ACTIVITY: Gather all lines with "Solutions" from the records.

[Records excerpted from a collection]
# # # #
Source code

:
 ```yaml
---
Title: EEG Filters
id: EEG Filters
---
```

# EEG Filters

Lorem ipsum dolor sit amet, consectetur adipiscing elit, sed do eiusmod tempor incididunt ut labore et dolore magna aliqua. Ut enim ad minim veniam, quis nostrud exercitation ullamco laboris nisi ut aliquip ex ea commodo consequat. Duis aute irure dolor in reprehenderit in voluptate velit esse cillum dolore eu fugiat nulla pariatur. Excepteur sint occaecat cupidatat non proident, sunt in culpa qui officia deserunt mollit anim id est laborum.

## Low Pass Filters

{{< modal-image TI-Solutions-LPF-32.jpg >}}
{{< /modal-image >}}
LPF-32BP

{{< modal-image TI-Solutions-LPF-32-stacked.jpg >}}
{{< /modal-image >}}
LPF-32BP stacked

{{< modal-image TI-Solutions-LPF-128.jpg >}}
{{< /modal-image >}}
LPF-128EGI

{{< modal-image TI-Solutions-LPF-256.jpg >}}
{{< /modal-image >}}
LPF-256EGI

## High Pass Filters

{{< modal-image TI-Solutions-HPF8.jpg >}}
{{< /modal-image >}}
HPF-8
# # # #
ANSWER TO THE PROBLEM:
{{< modal-image TI-Solutions-LPF-32.jpg >}}
{{< modal-image TI-Solutions-LPF-32-stacked.jpg >}}
{{< modal-image TI-Solutions-LPF-128.jpg >}}
{{< modal-image TI-Solutions-LPF-256.jpg >}}
{{< modal-image TI-Solutions-HPF8.jpg >}}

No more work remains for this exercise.